**About this exercise**
Every line of the material needs an exact copy, apart from the images.

**Supplied information**
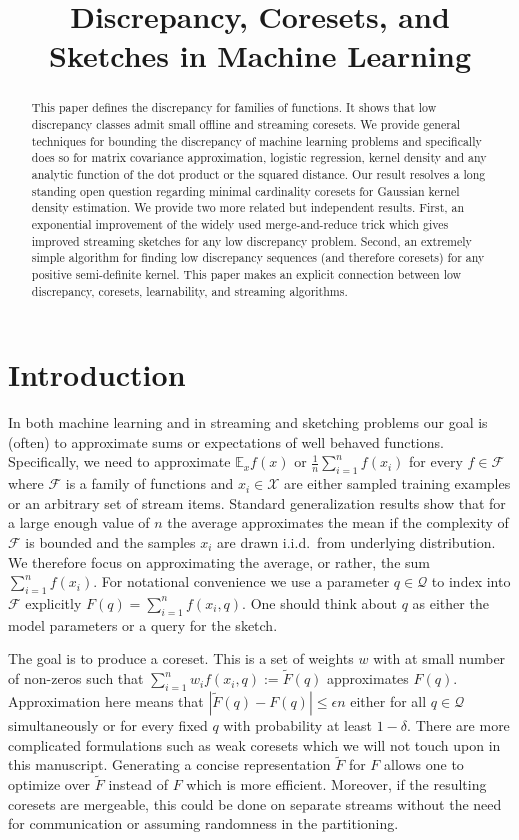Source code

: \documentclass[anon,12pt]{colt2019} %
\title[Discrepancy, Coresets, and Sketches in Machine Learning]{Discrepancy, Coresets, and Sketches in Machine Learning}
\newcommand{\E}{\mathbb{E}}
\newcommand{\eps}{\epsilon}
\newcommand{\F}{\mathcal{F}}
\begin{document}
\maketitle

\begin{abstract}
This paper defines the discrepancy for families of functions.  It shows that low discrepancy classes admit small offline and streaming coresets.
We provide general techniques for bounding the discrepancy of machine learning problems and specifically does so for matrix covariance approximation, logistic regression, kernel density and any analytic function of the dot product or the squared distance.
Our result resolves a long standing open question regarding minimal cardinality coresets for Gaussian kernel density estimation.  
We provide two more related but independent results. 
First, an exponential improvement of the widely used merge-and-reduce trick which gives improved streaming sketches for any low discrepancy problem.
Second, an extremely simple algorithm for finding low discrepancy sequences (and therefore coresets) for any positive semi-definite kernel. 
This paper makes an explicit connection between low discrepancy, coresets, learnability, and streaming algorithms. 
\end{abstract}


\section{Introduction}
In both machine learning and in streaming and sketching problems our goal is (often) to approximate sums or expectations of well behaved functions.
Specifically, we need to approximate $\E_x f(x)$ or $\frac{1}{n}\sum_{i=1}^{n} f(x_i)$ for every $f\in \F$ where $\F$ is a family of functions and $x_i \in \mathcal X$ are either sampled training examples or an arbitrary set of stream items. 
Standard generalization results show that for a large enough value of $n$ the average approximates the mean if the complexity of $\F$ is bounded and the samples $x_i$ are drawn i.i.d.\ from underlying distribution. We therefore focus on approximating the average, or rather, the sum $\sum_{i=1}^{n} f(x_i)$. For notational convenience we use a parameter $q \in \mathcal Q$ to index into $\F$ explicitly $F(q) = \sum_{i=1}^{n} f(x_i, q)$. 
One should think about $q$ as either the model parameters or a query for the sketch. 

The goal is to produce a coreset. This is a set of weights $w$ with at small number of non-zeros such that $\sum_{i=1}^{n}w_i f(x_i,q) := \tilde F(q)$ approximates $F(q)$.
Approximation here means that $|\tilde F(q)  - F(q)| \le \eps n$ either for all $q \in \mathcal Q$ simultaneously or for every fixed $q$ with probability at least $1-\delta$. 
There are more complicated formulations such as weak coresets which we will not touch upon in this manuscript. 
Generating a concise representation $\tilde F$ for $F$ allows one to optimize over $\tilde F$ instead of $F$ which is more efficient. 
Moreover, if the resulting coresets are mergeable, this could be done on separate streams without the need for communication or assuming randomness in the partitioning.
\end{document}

**Finished task**
Source code

: \documentclass[anon,12pt]{colt2019} %
\title[Discrepancy, Coresets, and Sketches in Machine Learning]{Discrepancy, Coresets, and Sketches in Machine Learning}
\newcommand{\E}{\mathbb{E}}
\newcommand{\eps}{\epsilon}
\newcommand{\F}{\mathcal{F}}
\begin{document}
\maketitle

\begin{abstract}
This paper defines the discrepancy for families of functions.  It shows that low discrepancy classes admit small offline and streaming coresets.
We provide general techniques for bounding the discrepancy of machine learning problems and specifically does so for matrix covariance approximation, logistic regression, kernel density and any analytic function of the dot product or the squared distance.
Our result resolves a long standing open question regarding minimal cardinality coresets for Gaussian kernel density estimation.  
We provide two more related but independent results. 
First, an exponential improvement of the widely used merge-and-reduce trick which gives improved streaming sketches for any low discrepancy problem.
Second, an extremely simple algorithm for finding low discrepancy sequences (and therefore coresets) for any positive semi-definite kernel. 
This paper makes an explicit connection between low discrepancy, coresets, learnability, and streaming algorithms. 
\end{abstract}


\section{Introduction}
In both machine learning and in streaming and sketching problems our goal is (often) to approximate sums or expectations of well behaved functions.
Specifically, we need to approximate $\E_x f(x)$ or $\frac{1}{n}\sum_{i=1}^{n} f(x_i)$ for every $f\in \F$ where $\F$ is a family of functions and $x_i \in \mathcal X$ are either sampled training examples or an arbitrary set of stream items. 
Standard generalization results show that for a large enough value of $n$ the average approximates the mean if the complexity of $\F$ is bounded and the samples $x_i$ are drawn i.i.d.\ from underlying distribution. We therefore focus on approximating the average, or rather, the sum $\sum_{i=1}^{n} f(x_i)$. For notational convenience we use a parameter $q \in \mathcal Q$ to index into $\F$ explicitly $F(q) = \sum_{i=1}^{n} f(x_i, q)$. 
One should think about $q$ as either the model parameters or a query for the sketch. 

The goal is to produce a coreset. This is a set of weights $w$ with at small number of non-zeros such that $\sum_{i=1}^{n}w_i f(x_i,q) := \tilde F(q)$ approximates $F(q)$.
Approximation here means that $|\tilde F(q)  - F(q)| \le \eps n$ either for all $q \in \mathcal Q$ simultaneously or for every fixed $q$ with probability at least $1-\delta$. 
There are more complicated formulations such as weak coresets which we will not touch upon in this manuscript. 
Generating a concise representation $\tilde F$ for $F$ allows one to optimize over $\tilde F$ instead of $F$ which is more efficient. 
Moreover, if the resulting coresets are mergeable, this could be done on separate streams without the need for communication or assuming randomness in the partitioning.
\end{document}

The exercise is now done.